• [What to do]
Would you please copy every line below that includes the string "onValidChange"?

• [Dataset entries]
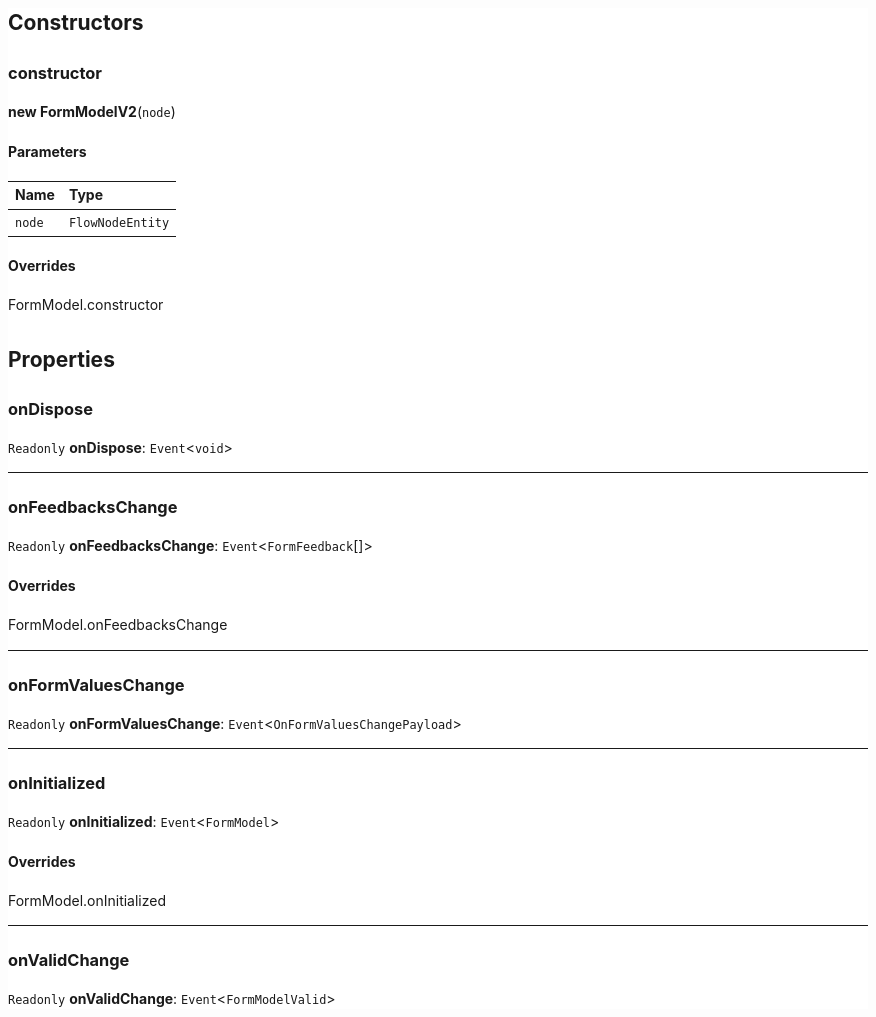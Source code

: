 ## Constructors

### constructor

**new FormModelV2**(`node`)

#### Parameters

| Name | Type |
| :------ | :------ |
| `node` | `FlowNodeEntity` |

#### Overrides

FormModel.constructor

## Properties

### onDispose

`Readonly` **onDispose**: `Event`<`void`>

***

### onFeedbacksChange

`Readonly` **onFeedbacksChange**: `Event`<`FormFeedback`\[]>

#### Overrides

FormModel.onFeedbacksChange

***

### onFormValuesChange

`Readonly` **onFormValuesChange**: `Event`<`OnFormValuesChangePayload`>

***

### onInitialized

`Readonly` **onInitialized**: `Event`<`FormModel`>

#### Overrides

FormModel.onInitialized

***

### onValidChange

`Readonly` **onValidChange**: `Event`<`FormModelValid`>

• [Solution for this task]
### onValidChange
`Readonly` **onValidChange**: `Event`<`FormModelValid`>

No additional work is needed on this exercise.